Jonah no estaba seguro de que la cola que tenía delante fuera una prueba de ello. Él y el pastor contemplaron cómo una familia entera se colocaba al final de la cola: un hombre de mirada penetrante y flaco como una escoba; una mujer que llevaba a un niño de la mano y a otro en brazos, este vestido apenas con una camiseta y pañales.

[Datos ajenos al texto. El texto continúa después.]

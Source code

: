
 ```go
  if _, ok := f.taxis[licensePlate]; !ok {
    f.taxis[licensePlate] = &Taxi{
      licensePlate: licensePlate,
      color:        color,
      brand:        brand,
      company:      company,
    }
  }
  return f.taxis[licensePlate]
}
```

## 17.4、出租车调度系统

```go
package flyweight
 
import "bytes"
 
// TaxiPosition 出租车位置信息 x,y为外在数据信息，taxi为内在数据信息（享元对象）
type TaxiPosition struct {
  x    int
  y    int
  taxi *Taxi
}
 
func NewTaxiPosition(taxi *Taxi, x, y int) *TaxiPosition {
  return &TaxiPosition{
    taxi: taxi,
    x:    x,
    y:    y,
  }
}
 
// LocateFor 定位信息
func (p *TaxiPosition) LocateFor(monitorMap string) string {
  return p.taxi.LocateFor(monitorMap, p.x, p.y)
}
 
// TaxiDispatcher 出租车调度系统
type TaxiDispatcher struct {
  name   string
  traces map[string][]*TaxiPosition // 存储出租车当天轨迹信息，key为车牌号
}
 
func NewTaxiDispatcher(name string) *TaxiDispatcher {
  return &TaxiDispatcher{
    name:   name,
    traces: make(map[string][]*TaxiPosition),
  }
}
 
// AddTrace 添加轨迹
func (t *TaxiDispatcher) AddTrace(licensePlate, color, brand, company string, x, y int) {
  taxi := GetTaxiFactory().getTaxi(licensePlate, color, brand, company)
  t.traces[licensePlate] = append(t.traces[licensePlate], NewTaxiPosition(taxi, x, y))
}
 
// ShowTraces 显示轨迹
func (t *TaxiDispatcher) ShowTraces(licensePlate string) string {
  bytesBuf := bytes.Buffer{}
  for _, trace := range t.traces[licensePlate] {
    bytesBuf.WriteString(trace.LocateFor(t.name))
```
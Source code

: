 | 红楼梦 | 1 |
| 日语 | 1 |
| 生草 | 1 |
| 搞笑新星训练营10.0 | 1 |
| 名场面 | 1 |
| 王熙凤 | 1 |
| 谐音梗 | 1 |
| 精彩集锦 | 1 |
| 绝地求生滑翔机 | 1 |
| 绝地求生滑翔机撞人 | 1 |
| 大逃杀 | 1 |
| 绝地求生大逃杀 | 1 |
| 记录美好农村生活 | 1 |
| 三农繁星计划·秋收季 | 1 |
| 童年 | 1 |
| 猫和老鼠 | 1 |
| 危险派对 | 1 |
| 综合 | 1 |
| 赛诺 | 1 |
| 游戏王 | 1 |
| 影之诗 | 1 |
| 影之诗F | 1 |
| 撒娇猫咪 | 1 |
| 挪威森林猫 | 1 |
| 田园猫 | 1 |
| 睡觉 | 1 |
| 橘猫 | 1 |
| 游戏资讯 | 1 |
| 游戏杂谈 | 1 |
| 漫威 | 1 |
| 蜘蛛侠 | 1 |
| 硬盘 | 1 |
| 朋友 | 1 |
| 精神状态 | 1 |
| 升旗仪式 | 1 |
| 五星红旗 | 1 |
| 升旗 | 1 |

—Casi siempre ves las mismas caras, claro —dijo el pastor con el mismo azoramiento con que le había explicado por qué había tantas sillas apiladas—. En los últimos años hay más gente haciendo cola que asistiendo al servicio. Hago lo que puedo para animarlos. Sin embargo, es difícil predicar a un hombre hambriento. Un hombre hambriento quiere comida, aunque al final eso no le salve.

—Sí, pero está claro que el trabajo que hace es muy importante —respondió Jonah, sin estar del todo seguro de a qué fin quería apaciguarlo con esas palabras.

—Ahí fuera hay mucha gente que hace lo que puede para sus hermanos y hermanas —contestó el pastor—. El Ejército de Salvación un poco más abajo, las Organizaciones Benéficas Cristianas en Owens… —Volvió a acercarse las gafas a los ojos—. El doble de gente ahí fuera, y la mitad dentro de las iglesias —murmuró. Su expresión de fatiga parecía haber aumentado, o quizás era que al sol resultaba más perceptible. Señaló con la barbilla la cadena montañosa que se alzaba sobre los edificios de techo plano y una sola planta del barrio—. El desierto se acerca —declaró. A continuación añadió, sin que Jonah comprendiera a cuento de qué—. Llevo en la iglesia desde que tenía ocho años. —A Jonah solo se le ocurrió asentir—. Al menos puede tranquilizar mi conciencia prometiéndome que no le desea ningún mal a esa mujer que intenta encontrar —dijo el pastor, volviéndose hacia Jonah.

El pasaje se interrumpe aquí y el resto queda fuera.